先看看wiki的算法描述:
Let the node at which we are starting be called the initial node. Let the distance of node Y be the distance from the initial node to Y. Dijkstra's algorithm will assign some initial distance values and will try to improve them step by step.
- Assign to every node a tentative distance value: set it to zero for our initial node and to infinity for all other nodes.
- Mark all nodes unvisited. Set the initial node as current. Create a set of the unvisited nodes called the unvisited set consisting of all the nodes.
- For the current node, consider all of its unvisited neighbors and calculate their tentative distances. For example, if the current node A is marked with a distance of 6, and the edge connecting it with a neighbor B has length 2, then the distance to B (through A) will be 6 + 2 = 8. If this distance is less than the previously recorded tentative distance of B, then overwrite that distance.
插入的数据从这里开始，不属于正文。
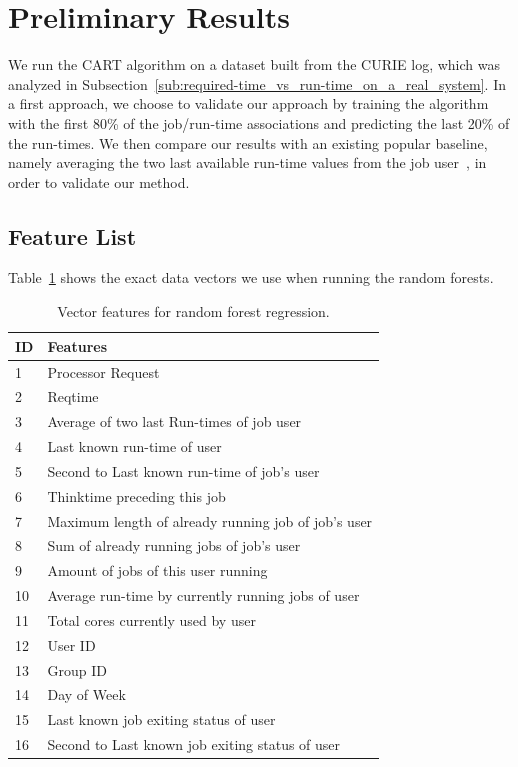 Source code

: \documentclass{article}
\begin{document}

\section{Preliminary Results}
\label{sec:preliminary_results}
We run the CART algorithm on a dataset built from the CURIE log, which was analyzed in Subsection~\ref{sub:required-time_vs_run-time_on_a_real_system}. In a first approach, we choose to validate our approach by training the algorithm with the first 80\% of the job/run-time associations and predicting the last 20\% of the run-times. We then compare our results with an existing popular baseline, namely averaging the two last available run-time values from the job user~\cite{tsafir}, in order to validate our method.

\subsection{Feature List}
\label{sub:feature_list}
Table~\ref{tab:features} shows the exact data vectors we use when running the random forests.

\begin{table}[!ht]
  \centering
  \begin{tabular}{|l|l|}
    \hline
    ID & Features \\
    \hline
    1  &  Processor Request  \\
    2  &  Reqtime  \\
    3  &  Average of two last Run-times of job user \\
    4  &  Last known run-time of user\\
    5  &  Second to Last known run-time of job's user \\
    6  &  Thinktime preceding this job \\
    7  &  Maximum length of already running job of job's user\\
    8  &  Sum of already running jobs of job's user\\
    9  &  Amount of jobs of this user running \\
    10 &  Average run-time by currently running jobs of user\\
    11 &  Total cores currently used by user\\
    12 &  User ID \\
    13 &  Group ID\\
    14 &  Day of Week\\
    15 &  Last known job exiting status of user\\
    16 &  Second to  Last known job exiting status of user\\
    \hline
  \end{tabular}
  \caption{Vector features for random forest regression.}
  \label{tab:features}
\end{table}
\end{document}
Even though a neighbor has been examined, it is not marked as "visited" at this time, and it remains in the unvisited set.
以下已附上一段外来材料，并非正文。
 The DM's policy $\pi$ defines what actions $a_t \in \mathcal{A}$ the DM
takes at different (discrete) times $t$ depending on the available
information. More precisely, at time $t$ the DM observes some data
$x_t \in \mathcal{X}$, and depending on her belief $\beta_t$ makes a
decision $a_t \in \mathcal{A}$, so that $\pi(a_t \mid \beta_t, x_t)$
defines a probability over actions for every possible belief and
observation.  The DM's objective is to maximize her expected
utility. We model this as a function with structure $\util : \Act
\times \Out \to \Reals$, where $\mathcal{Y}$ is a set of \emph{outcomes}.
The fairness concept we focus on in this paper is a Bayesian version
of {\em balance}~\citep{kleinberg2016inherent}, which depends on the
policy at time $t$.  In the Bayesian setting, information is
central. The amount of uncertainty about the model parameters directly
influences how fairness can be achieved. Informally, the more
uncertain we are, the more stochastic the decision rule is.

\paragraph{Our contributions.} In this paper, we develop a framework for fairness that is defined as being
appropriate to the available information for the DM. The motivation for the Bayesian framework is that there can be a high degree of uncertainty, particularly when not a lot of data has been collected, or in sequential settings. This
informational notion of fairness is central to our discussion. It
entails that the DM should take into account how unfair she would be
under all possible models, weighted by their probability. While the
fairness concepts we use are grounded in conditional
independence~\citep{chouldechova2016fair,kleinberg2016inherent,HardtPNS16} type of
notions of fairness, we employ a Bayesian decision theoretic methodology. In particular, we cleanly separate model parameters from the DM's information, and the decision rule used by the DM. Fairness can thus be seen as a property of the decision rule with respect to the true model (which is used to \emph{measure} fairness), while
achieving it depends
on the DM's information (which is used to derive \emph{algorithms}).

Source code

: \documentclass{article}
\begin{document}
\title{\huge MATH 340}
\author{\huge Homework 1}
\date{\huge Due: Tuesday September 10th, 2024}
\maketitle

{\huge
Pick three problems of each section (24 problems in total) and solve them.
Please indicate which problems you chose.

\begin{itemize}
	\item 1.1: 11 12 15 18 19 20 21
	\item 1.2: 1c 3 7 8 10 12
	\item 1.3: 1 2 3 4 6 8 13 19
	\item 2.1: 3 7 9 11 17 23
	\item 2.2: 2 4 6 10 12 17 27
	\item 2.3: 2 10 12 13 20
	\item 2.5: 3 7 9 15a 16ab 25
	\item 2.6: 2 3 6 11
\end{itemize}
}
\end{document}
- When we are done considering all of the neighbors of the current node, mark the current node as visited and remove it from the unvisited set. A visited node will never be checked again.
- If the destination node has been marked visited (when planning a route between two specific nodes) or if the smallest tentative distance among the nodes in the unvisited set is infinity (when planning a complete traversal; occurs when there is no connection between the initial node and remaining unvisited nodes), then stop. The algorithm has finished.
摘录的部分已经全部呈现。